Tag Archives: T.S. Eliot

Writing without too much hope.

“I am not myself very much concerned with the question of influence, or with those publicists who have impressed their names upon the public by catching the morning tide and rowing very fast in the direction in which the current was flowing; but rather that there should always be a few writers preoccupied in penetrating to the core of the matter, in trying to arrive at the truth and to set it forth, without too much hope, without ambition to alter the immediate course of affairs, and without being downcast or defeated when nothing appears to ensue.”

-T.S. Eliot

Our gaze is submarine.

O LIGHT INVISIBLE

O Light Invisible, we praise Thee!
Too bright for mortal vision.

O Greater Light, we praise Thee for the less;
We thank Thee for the light that we have kindled,
The light of altar and of sanctuary;
Small lights of those who meditate at midnight
And lights directed through the coloured panes of windows
And light reflected from the polished stone,
The gilded carven wood, the coloured fresco.
Our gaze is submarine, our eyes look upward
And see the light that fractures through unquiet water.
We see the light but see not whence it comes.
O Light Invisible, we glorify Thee!

In our rhythm of earthly life we tire of light.
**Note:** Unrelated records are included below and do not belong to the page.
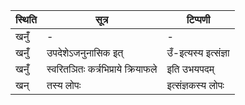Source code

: | स्थिति | सूत्र | टिप्पणी |
| ----- | ------- | ------ |
| खनुँ॑ | - | - |
| खनुँ॑ | उपदेशेऽजनुनासिक इत् | उँ-इत्यस्य इत्संज्ञा |
| खनुँ॑ | स्वरितञितः कर्त्रभिप्राये क्रियाफले | इति उभयपदम् |
| खन् | तस्य लोपः | इत्संज्ञकस्य लोपः |
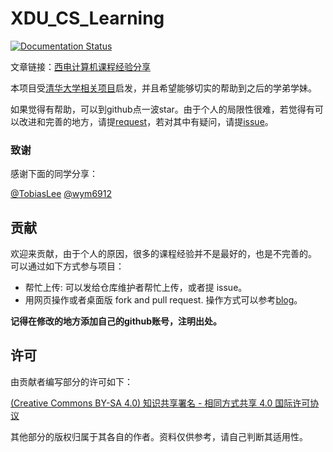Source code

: # XDU_CS_Learning

[![Documentation Status](https://readthedocs.org/projects/xdu-cs-learning/badge/?version=latest)](https://xdu-cs-learning.readthedocs.io/en/latest/?badge=latest)

文章链接：[西电计算机课程经验分享](<https://xdu-cs-learning.readthedocs.io/en/latest/#>)



本项目受[清华大学相关项目](<https://github.com/PKUanonym/REKCARC-TSC-UHT>)启发，并且希望能够切实的帮助到之后的学弟学妹。

如果觉得有帮助，可以到github点一波star。由于个人的局限性很难，若觉得有可以改进和完善的地方，请提[request](https://github.com/baolintian/XDU_CS_Learning/pulls)，若对其中有疑问，请提[issue](https://github.com/baolintian/XDU_CS_Learning/issues)。



### 致谢

感谢下面的同学分享：

[@TobiasLee](https://github.com/TobiasLee) [@wym6912](<https://github.com/wym6912>)



## 贡献

欢迎来贡献，由于个人的原因，很多的课程经验并不是最好的，也是不完善的。
可以通过如下方式参与项目：

+ 帮忙上传: 可以发给仓库维护者帮忙上传，或者提 issue。
+ 用网页操作或者桌面版 fork and pull request. 操作方式可以参考[blog](https://blog.csdn.net/qq_29277155/article/details/51048990)。

__记得在修改的地方添加自己的github账号，注明出处。__

## 许可

由贡献者编写部分的许可如下：

[(Creative Commons BY-SA 4.0) 知识共享署名 - 相同方式共享 4.0 国际许可协议](https://creativecommons.org/licenses/by-nc-sa/4.0/deed.zh)

其他部分的版权归属于其各自的作者。资料仅供参考，请自己判断其适用性。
We are glad when the day ends, when the play ends; and ecstasy is too much pain.
We are children quickly tired: children who are up in the night and fall asleep as the rocket is fired; and the day is long for work or play.
We tire of distraction or concentration, we sleep and are glad to sleep,
Controlled by the rhythm of blood and the day and the night and the seasons.
And we must extinguish the candle, put out the light and relight it;
Forever must quench, forever relight the flame.
Therefore we thank Thee for our little light, that is dappled with shadow.
We thank Thee who hast moved us to building, to finding, to forming at the ends of our fingers and beams of our eyes.
And when we have built an altar to the Invisible Light, we may set thereon the little lights for which our bodily vision is made.
And we thank Thee that darkness reminds us of light.
O Light Invisible, we give Thee thanks for Thy great glory!

-T.S. Eliot, from The Rock

 

 

 

(You may hear the poet himself reading here.)

From generation to generation.

Long before I found my home in the Orthodox Church, a friend introduced me to the Private Prayers of Lancelot Andrewes, which sustained my devotional life for a long time. Andrewes was one of the translators and editors of the King James Bible and died in 1626. Various arrangements of his prayers and sermons have been compiled; the edition I have uses the F.E. Brightman translation (from the Greek, Latin, and Hebrew of the original) of 1903, and includes an essay by T.S. Eliot, which I am reading again after a long time, having taken the book of prayers from my shelf to refresh my memory on several points.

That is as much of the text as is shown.